Broholmers are smart and will pick up on new commands and tricks quickly. They’re also always ready to please their owners, and these traits combined lead to an obedient and fast-learning pooch!
As we mentioned earlier, all family members should agree to be a part of training, as Broholmers are pack dogs and will only listen to those that establish dominance. They’re highly obedient to those they see as leaders, and they’ll likely ignore commands from those who don’t work to take a high place in the family’s pecking order.
Additionally, you’ll need to continue training and establishing your dominance continuously. These dogs are prepped for changing pack conditions and roles, so if you slack on your training even into your dog’s older years, they’ll likely take that leadership role from you. You especially want to avoid this given this dog’s size and strength.
With a short, straight coat, grooming for this breed is quick and painless. You should give your pup a brushing about once a week with a wire brush to remove loose fur and prevent matting, and bathing can be done about once a month unless your dog gets particularly dirty playing outside.

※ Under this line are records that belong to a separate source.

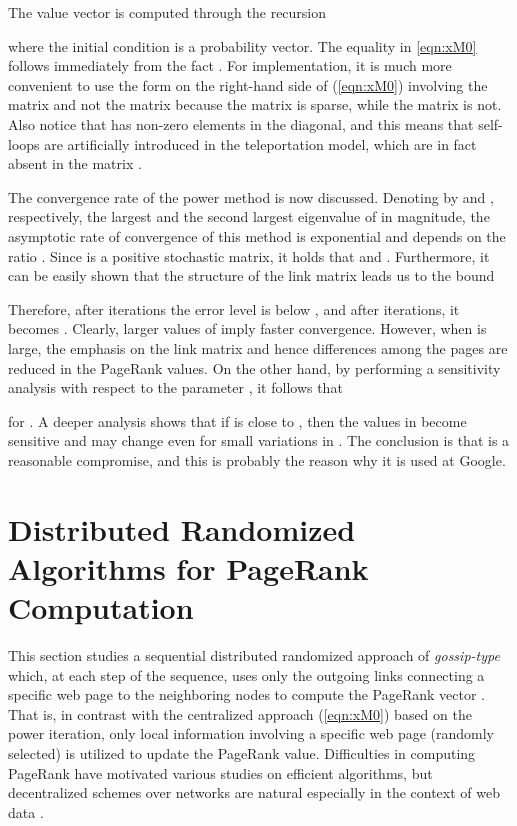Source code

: \documentclass[11pt,draftcls,onecolumn]{IEEEtran}
\begin{document}
The value vector  is computed through the recursion 

where the initial condition  is a probability vector.  
The equality in \eqref{eqn:xM0} follows immediately from the fact 
.
For implementation, it is much more convenient to use the form 
on the right-hand side of 
(\ref{eqn:xM0}) involving the matrix  and not the matrix  because the matrix 
 is sparse, while the matrix  is not. Also notice that  has non-zero elements 
in the diagonal, and this means that self-loops are artificially introduced in 
the teleportation model, which are in fact absent in the matrix .

The convergence rate of the power method is now discussed.
Denoting by  and , respectively,  
the largest and the second largest eigenvalue of  
in magnitude, the asymptotic rate of convergence of this method is exponential and
depends on the ratio .
Since  is a positive stochastic matrix, 
it holds that  and .
Furthermore, it can be easily shown that 
the structure of the link matrix  leads us to the bound 

Therefore, after  iterations the error level is below 
, and 
after  iterations, it becomes .
Clearly, larger values of  imply faster convergence. 
However, when  is large, the emphasis on the link matrix  
and hence differences among the pages are reduced in the PageRank values. 
On the other hand, 
by performing a sensitivity analysis with respect to the parameter , 
it follows that

for . A deeper analysis \cite{LanMey:06} shows that if  
is close to , then 
the values in  become sensitive and may change even for small 
variations in .
The conclusion is that  is a reasonable compromise, 
and this is probably the reason why it is used at Google.

\section*{Distributed Randomized Algorithms for PageRank Computation}

This section studies a sequential distributed randomized approach of {\it gossip-type} which, 
at each step of the sequence, uses only the outgoing links connecting a specific web page to 
the neighboring nodes to compute the PageRank vector  \cite{IshTem:10}. That is, in contrast with  
the centralized approach (\ref{eqn:xM0}) based on the power iteration, only local information 
involving a specific web page (randomly selected) is utilized to update the PageRank value. 
Difficulties in computing PageRank have motivated various studies on efficient algorithms,
but decentralized schemes over networks \cite{BerTsi:89} 
are natural especially in the context of web data \cite{ZhaChFa:13,Nesterov:12,Necoara:13}. 
\end{document}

Beyond regular coat maintenance, you should keep your Broholmer’s nails clipped — if you can hear them click on concrete or hard flooring, it’s time to trim them! Lastly, brushing your pup’s teeth and wiping their inner ears out once a week will help prevent infection in both areas.
Health and Conditions ❤️
Surprisingly, this large, purebred dog doesn’t have many life-threatening health issues that are common. Of course, there are some problems below you’ll want to watch out for, and you should still schedule at least yearly vet visits for your pooch to make sure they stay in the best shape possible.
- Progressive retinal atrophy
- Hip dysplasia
- Elbow dysplasia
Male vs Female
Male Broholmers will tend to be larger and can weigh significantly more than females. Males will be a bit more energetic and tend to be more distrustful around strangers. Both sexes will be intelligent, affectionate, and playful, but males can be in the mood for some rough play more often than females.
The Broholmer is a wonderful breed that has a lot of affection and love for their families. They often think of themselves as lap dogs despite their size, so as long as they get their required exercise each day, they’ll be happy to snuggle with you or your family members in the evening.
They crave human interaction and will see themselves as a part of your family’s pack, so they’ll want to be included in all family activities. They’ll also find their place in the pecking order of your home, so regular and ongoing training from all family members is essential.
These dogs are easy to train and have a lot of personality to bring to your family. As long as you have the time for training and exercise, the Danish Mastiff will make a wonderful pet for families of all sizes.